List the names of old friends you served with, at which locations, and recount what you remember most about them. Indicate those you are already in touch with and those you would like to make contact with.
SK3 Don Connelly – OMEGA Station LaMoure, ND – We go fishing together at least once a year.
ET2 Mark Blanchard – LORSTA Gesashi, Japan – I haven’t seen him since Gesashi. I would like to get in touch.
ET3 Gary Fritz – OMEGA Station LaMoure, ND – I haven’t seen him since LaMoure. I would like to get in touch.
MK1 Charlie Chase – LORSTA Gillette, WY – I haven’t seen him since Gillette. I would like to get in touch.
What profession did you follow after your military service and what are you doing now? if you are currently serving, what is your present occupational specialty?
I stayed in electronics. Before I retired from the Coast Guard, I flew to Denver, took the test, and passed the FCC General Radiotelephone License. This set me up to work on commercial transmitting equipment. I got a job with the Florida Highway Patrol as a radio engineer. I was with them for ten years.
While working at FHP, I started a computer business on the side.
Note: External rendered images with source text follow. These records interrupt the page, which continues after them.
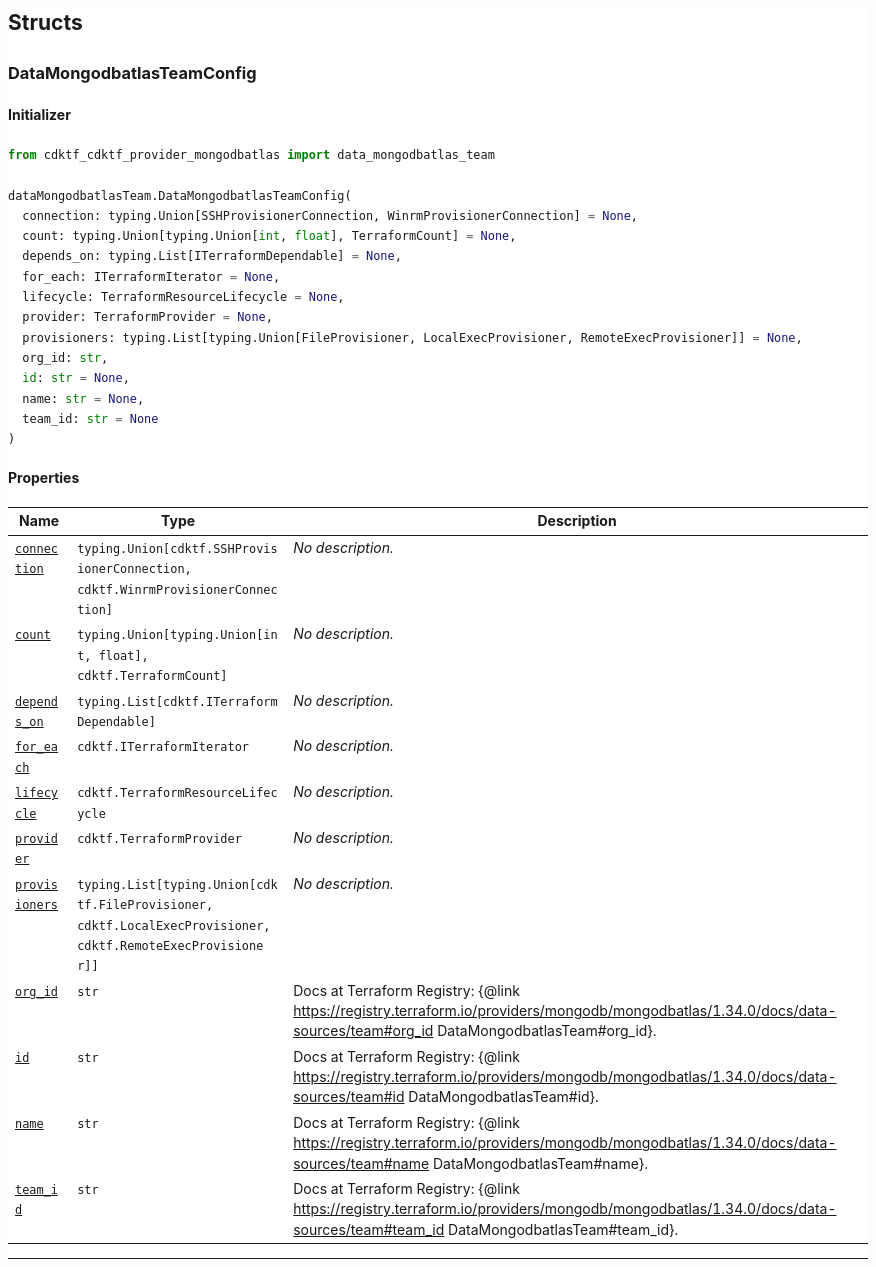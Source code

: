 
## Structs <a name="Structs" id="Structs"></a>

### DataMongodbatlasTeamConfig <a name="DataMongodbatlasTeamConfig" id="@cdktf/provider-mongodbatlas.dataMongodbatlasTeam.DataMongodbatlasTeamConfig"></a>

#### Initializer <a name="Initializer" id="@cdktf/provider-mongodbatlas.dataMongodbatlasTeam.DataMongodbatlasTeamConfig.Initializer"></a>

```python
from cdktf_cdktf_provider_mongodbatlas import data_mongodbatlas_team

dataMongodbatlasTeam.DataMongodbatlasTeamConfig(
  connection: typing.Union[SSHProvisionerConnection, WinrmProvisionerConnection] = None,
  count: typing.Union[typing.Union[int, float], TerraformCount] = None,
  depends_on: typing.List[ITerraformDependable] = None,
  for_each: ITerraformIterator = None,
  lifecycle: TerraformResourceLifecycle = None,
  provider: TerraformProvider = None,
  provisioners: typing.List[typing.Union[FileProvisioner, LocalExecProvisioner, RemoteExecProvisioner]] = None,
  org_id: str,
  id: str = None,
  name: str = None,
  team_id: str = None
)
```

#### Properties <a name="Properties" id="Properties"></a>

| **Name** | **Type** | **Description** |
| --- | --- | --- |
| <code><a href="#@cdktf/provider-mongodbatlas.dataMongodbatlasTeam.DataMongodbatlasTeamConfig.property.connection">connection</a></code> | <code>typing.Union[cdktf.SSHProvisionerConnection, cdktf.WinrmProvisionerConnection]</code> | *No description.* |
| <code><a href="#@cdktf/provider-mongodbatlas.dataMongodbatlasTeam.DataMongodbatlasTeamConfig.property.count">count</a></code> | <code>typing.Union[typing.Union[int, float], cdktf.TerraformCount]</code> | *No description.* |
| <code><a href="#@cdktf/provider-mongodbatlas.dataMongodbatlasTeam.DataMongodbatlasTeamConfig.property.dependsOn">depends_on</a></code> | <code>typing.List[cdktf.ITerraformDependable]</code> | *No description.* |
| <code><a href="#@cdktf/provider-mongodbatlas.dataMongodbatlasTeam.DataMongodbatlasTeamConfig.property.forEach">for_each</a></code> | <code>cdktf.ITerraformIterator</code> | *No description.* |
| <code><a href="#@cdktf/provider-mongodbatlas.dataMongodbatlasTeam.DataMongodbatlasTeamConfig.property.lifecycle">lifecycle</a></code> | <code>cdktf.TerraformResourceLifecycle</code> | *No description.* |
| <code><a href="#@cdktf/provider-mongodbatlas.dataMongodbatlasTeam.DataMongodbatlasTeamConfig.property.provider">provider</a></code> | <code>cdktf.TerraformProvider</code> | *No description.* |
| <code><a href="#@cdktf/provider-mongodbatlas.dataMongodbatlasTeam.DataMongodbatlasTeamConfig.property.provisioners">provisioners</a></code> | <code>typing.List[typing.Union[cdktf.FileProvisioner, cdktf.LocalExecProvisioner, cdktf.RemoteExecProvisioner]]</code> | *No description.* |
| <code><a href="#@cdktf/provider-mongodbatlas.dataMongodbatlasTeam.DataMongodbatlasTeamConfig.property.orgId">org_id</a></code> | <code>str</code> | Docs at Terraform Registry: {@link https://registry.terraform.io/providers/mongodb/mongodbatlas/1.34.0/docs/data-sources/team#org_id DataMongodbatlasTeam#org_id}. |
| <code><a href="#@cdktf/provider-mongodbatlas.dataMongodbatlasTeam.DataMongodbatlasTeamConfig.property.id">id</a></code> | <code>str</code> | Docs at Terraform Registry: {@link https://registry.terraform.io/providers/mongodb/mongodbatlas/1.34.0/docs/data-sources/team#id DataMongodbatlasTeam#id}. |
| <code><a href="#@cdktf/provider-mongodbatlas.dataMongodbatlasTeam.DataMongodbatlasTeamConfig.property.name">name</a></code> | <code>str</code> | Docs at Terraform Registry: {@link https://registry.terraform.io/providers/mongodb/mongodbatlas/1.34.0/docs/data-sources/team#name DataMongodbatlasTeam#name}. |
| <code><a href="#@cdktf/provider-mongodbatlas.dataMongodbatlasTeam.DataMongodbatlasTeamConfig.property.teamId">team_id</a></code> | <code>str</code> | Docs at Terraform Registry: {@link https://registry.terraform.io/providers/mongodb/mongodbatlas/1.34.0/docs/data-sources/team#team_id DataMongodbatlasTeam#team_id}. |

---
I got my Network + and A+ certifications during that time, which sent me in another direction.
In 2003 I quit the Highway Patrol and went to work as a contractor for General Dynamics at Central Command (CENTCOM) Intelligence section in the Computer shop. I started working part-time for General Dynamics a year before my TS/SCI clearance was processed. After several years working at CENTCOM and five trips to the Middle East, I did a year of working for Special Operations Central Command (SOCCEN). The last five years that I worked, I was at Marine Corps Central Command, J2 as their JWICS System Administrator. Marines Rock!
What military associations are you a member of, if any? What specific benefits do you derive from your memberships?
In what ways has serving in the military influenced the way you have approached your life and your career? What do you miss most about your time in the service?
That Master Chief Yeoman in St Louis had no idea how he influenced my life. Learning electronics and being in the Coast Guard has taught me how to think fast, never panic and be confident that you can fix anything. I miss the close friendships and the pride of accomplishment.
Based on your own experiences, what advice would you give to those who have recently joined the Coast Guard?
Stick with it! My first four years were a bit rocky, but I ended up better than OK.
In what ways has togetherweserved.com helped you remember your military service and the friends you served with.
You prompted me to write all this… and to remember.